Brief> All lines of the material that contain "epochs" must be copied out.

Data for review>
------

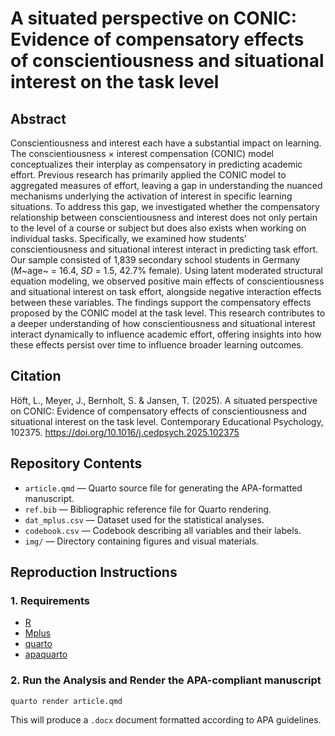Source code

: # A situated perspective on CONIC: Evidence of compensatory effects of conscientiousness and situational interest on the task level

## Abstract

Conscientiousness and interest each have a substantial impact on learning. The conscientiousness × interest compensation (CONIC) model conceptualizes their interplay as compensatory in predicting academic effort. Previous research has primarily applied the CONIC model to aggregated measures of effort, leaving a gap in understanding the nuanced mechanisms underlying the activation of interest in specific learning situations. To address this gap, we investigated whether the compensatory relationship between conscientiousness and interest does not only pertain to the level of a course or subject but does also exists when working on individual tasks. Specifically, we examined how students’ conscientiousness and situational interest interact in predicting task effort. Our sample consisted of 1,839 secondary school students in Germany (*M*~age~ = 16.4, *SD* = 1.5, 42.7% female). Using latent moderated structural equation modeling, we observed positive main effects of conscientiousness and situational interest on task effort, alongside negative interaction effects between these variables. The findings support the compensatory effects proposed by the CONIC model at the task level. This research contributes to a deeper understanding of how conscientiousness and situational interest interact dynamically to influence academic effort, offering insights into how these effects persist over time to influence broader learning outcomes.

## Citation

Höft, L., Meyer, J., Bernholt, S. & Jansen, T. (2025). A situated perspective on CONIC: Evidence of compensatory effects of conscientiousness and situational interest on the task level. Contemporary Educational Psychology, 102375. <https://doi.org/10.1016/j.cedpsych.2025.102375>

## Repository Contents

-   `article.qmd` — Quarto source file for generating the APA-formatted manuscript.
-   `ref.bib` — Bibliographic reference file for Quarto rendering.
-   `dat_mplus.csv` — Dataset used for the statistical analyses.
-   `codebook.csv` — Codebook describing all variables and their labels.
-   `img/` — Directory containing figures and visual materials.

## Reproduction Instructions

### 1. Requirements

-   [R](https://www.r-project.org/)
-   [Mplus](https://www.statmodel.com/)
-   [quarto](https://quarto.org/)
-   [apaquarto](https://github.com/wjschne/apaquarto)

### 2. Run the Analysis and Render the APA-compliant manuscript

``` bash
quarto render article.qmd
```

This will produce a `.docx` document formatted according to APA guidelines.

------

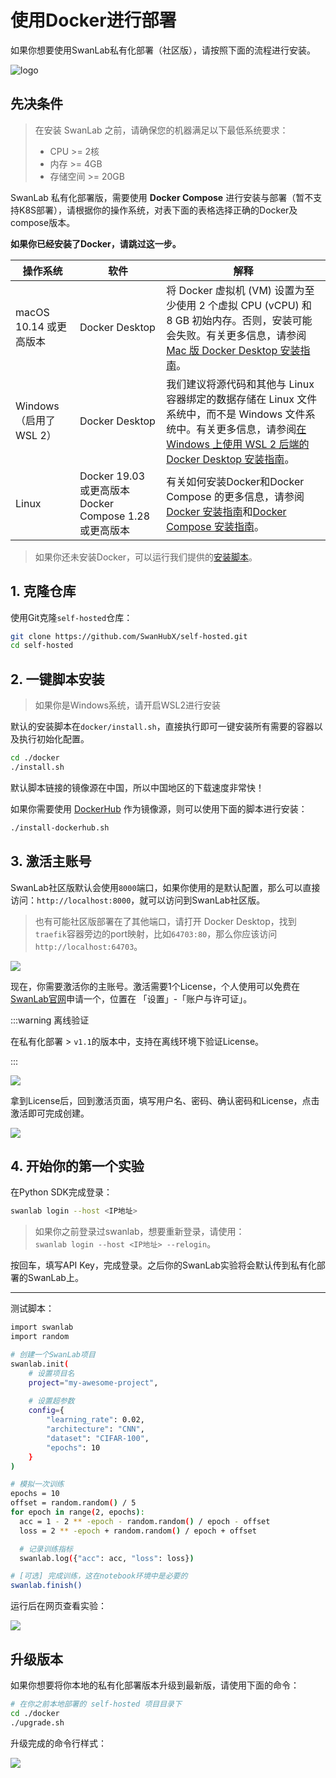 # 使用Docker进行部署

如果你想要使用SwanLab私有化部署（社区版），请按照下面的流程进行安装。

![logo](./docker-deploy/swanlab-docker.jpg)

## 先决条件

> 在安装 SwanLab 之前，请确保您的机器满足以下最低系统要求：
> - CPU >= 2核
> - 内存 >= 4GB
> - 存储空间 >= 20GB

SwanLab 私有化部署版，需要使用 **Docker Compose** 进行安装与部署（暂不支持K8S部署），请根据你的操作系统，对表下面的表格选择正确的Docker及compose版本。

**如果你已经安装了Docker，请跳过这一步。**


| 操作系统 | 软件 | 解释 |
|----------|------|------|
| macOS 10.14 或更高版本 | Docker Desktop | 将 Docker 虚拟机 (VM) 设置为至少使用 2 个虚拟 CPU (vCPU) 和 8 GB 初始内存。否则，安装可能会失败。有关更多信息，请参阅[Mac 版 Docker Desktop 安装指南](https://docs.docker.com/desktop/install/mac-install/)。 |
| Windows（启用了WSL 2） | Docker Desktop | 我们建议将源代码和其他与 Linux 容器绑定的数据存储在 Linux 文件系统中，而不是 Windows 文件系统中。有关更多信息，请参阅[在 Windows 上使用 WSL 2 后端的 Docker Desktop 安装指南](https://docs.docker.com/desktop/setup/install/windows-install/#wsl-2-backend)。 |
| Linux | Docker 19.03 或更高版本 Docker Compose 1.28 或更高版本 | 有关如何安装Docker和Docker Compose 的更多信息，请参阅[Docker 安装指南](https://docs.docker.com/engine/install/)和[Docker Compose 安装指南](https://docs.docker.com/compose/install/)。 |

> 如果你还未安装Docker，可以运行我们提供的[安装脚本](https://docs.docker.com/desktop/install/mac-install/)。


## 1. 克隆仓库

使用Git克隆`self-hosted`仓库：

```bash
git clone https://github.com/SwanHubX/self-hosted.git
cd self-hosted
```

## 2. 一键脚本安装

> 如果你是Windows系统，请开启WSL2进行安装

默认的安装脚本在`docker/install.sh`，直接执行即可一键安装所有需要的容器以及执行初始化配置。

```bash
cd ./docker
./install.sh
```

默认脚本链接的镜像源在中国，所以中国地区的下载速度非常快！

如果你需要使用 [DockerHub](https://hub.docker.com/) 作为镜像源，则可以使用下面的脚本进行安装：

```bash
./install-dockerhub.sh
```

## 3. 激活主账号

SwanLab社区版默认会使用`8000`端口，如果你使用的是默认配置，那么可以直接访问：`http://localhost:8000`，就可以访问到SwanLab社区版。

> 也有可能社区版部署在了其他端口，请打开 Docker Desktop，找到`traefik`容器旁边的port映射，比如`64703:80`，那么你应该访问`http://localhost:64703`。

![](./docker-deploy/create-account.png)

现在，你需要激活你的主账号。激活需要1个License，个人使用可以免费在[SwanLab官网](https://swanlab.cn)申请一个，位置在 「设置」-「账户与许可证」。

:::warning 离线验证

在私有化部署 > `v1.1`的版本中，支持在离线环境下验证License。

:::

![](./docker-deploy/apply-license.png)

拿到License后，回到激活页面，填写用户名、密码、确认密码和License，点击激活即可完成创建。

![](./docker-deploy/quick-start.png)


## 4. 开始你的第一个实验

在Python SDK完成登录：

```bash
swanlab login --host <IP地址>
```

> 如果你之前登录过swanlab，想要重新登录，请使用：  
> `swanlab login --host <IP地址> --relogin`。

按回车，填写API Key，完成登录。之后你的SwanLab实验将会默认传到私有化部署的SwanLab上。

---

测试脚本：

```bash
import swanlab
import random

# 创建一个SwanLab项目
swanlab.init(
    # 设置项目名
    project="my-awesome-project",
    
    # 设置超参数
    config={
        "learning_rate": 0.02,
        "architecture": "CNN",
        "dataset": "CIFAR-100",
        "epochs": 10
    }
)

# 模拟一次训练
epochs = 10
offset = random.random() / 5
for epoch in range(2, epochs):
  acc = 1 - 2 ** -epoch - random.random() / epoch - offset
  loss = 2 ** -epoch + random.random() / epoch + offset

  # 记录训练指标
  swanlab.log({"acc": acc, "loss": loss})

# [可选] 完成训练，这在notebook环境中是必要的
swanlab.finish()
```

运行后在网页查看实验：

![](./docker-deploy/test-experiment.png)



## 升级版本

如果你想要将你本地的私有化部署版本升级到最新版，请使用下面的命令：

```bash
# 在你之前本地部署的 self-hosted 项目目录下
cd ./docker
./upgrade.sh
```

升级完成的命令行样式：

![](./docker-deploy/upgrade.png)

------

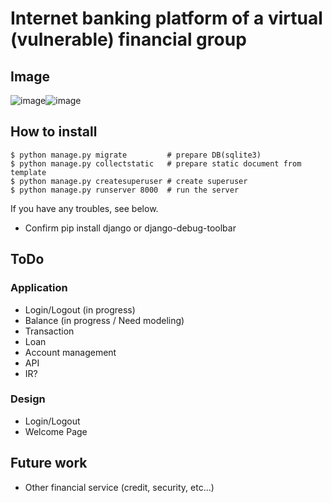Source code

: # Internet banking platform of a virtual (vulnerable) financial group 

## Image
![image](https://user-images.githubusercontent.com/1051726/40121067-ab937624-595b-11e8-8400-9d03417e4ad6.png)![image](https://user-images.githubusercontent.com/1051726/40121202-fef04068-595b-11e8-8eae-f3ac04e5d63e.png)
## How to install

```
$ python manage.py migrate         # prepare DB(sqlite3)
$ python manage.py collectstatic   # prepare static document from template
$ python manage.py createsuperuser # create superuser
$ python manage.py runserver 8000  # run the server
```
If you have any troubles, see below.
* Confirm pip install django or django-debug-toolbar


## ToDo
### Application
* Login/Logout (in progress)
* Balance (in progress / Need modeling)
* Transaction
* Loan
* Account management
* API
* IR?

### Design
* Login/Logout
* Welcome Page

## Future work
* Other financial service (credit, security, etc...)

------

Reply to the task>
        "epochs": 10
epochs = 10
for epoch in range(2, epochs):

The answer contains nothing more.